◆ Records provided ◆

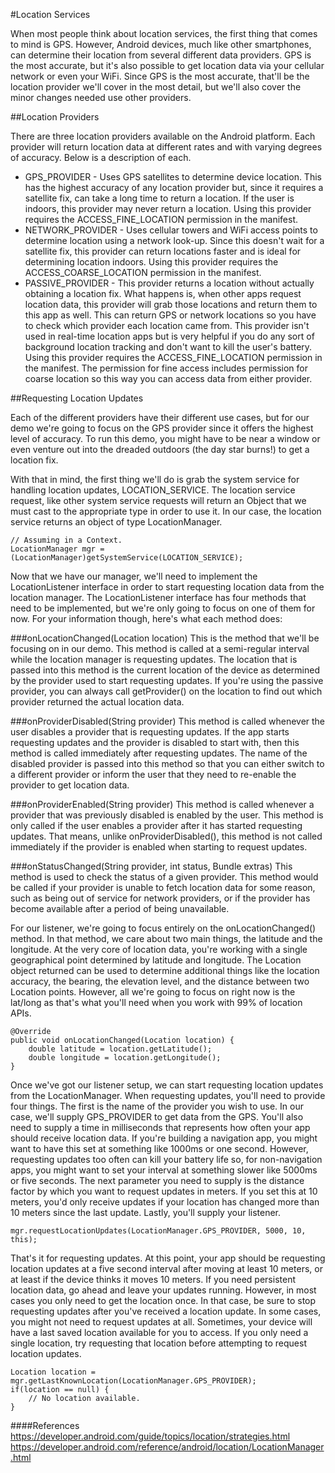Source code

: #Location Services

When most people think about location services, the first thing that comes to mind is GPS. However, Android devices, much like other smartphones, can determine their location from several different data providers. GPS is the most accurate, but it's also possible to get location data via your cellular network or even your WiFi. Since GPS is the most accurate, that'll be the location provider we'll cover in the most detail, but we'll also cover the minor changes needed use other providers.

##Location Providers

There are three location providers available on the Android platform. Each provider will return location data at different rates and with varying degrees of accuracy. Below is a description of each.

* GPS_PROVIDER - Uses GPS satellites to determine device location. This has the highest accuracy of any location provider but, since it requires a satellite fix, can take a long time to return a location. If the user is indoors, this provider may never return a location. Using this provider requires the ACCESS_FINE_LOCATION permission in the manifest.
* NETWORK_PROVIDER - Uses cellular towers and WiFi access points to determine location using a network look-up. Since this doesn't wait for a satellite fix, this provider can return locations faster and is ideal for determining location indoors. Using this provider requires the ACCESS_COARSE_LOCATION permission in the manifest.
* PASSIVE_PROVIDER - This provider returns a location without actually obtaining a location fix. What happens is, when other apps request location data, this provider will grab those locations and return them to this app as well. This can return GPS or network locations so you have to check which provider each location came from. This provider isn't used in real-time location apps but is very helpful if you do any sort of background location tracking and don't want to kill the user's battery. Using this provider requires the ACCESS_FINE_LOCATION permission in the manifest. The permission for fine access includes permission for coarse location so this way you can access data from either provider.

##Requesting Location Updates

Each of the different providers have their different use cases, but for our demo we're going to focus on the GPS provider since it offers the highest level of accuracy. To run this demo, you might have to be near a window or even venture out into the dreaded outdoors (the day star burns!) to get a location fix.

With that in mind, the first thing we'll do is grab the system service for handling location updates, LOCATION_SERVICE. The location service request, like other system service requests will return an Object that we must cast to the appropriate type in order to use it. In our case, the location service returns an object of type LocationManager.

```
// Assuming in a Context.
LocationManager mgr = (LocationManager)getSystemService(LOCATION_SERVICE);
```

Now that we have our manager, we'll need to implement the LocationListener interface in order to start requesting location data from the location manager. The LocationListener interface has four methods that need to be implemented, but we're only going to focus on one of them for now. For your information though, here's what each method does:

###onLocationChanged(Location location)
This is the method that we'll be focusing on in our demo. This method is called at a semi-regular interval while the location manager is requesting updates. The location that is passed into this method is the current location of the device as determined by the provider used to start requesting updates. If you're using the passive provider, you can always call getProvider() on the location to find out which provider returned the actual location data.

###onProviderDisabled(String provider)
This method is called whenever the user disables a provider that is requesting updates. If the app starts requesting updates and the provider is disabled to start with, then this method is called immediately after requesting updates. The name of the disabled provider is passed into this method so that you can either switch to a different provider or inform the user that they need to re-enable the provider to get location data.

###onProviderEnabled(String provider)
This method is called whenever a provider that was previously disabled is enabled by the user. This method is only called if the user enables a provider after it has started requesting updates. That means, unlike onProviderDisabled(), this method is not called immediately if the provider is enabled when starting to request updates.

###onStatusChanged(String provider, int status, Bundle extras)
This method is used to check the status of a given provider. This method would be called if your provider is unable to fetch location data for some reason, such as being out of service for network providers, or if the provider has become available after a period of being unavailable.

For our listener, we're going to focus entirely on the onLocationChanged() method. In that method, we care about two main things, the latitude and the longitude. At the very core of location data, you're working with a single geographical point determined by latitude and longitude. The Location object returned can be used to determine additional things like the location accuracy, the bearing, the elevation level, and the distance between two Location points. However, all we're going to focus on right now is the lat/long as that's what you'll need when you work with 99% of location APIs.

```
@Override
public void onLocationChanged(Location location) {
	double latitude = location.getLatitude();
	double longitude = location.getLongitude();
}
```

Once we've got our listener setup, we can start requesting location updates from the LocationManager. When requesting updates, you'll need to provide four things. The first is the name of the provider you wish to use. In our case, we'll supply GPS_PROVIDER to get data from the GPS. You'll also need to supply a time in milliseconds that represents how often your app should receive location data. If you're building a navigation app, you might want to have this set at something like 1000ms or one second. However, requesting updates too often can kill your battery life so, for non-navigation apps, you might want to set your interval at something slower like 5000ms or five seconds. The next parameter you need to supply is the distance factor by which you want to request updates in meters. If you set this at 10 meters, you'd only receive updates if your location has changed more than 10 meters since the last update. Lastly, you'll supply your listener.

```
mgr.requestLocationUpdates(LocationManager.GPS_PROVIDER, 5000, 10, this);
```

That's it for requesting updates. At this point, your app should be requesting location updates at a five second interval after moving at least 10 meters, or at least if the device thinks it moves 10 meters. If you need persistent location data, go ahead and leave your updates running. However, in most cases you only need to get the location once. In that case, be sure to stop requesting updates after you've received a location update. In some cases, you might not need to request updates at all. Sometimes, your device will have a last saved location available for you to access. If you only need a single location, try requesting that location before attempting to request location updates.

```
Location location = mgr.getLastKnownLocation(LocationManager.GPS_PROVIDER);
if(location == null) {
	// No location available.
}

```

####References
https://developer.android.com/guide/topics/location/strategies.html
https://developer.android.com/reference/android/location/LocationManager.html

◆ Exercise details ◆
The expected output is each line of the records above that includes the word "double".

◆ Finished task ◆
	double latitude = location.getLatitude();
	double longitude = location.getLongitude();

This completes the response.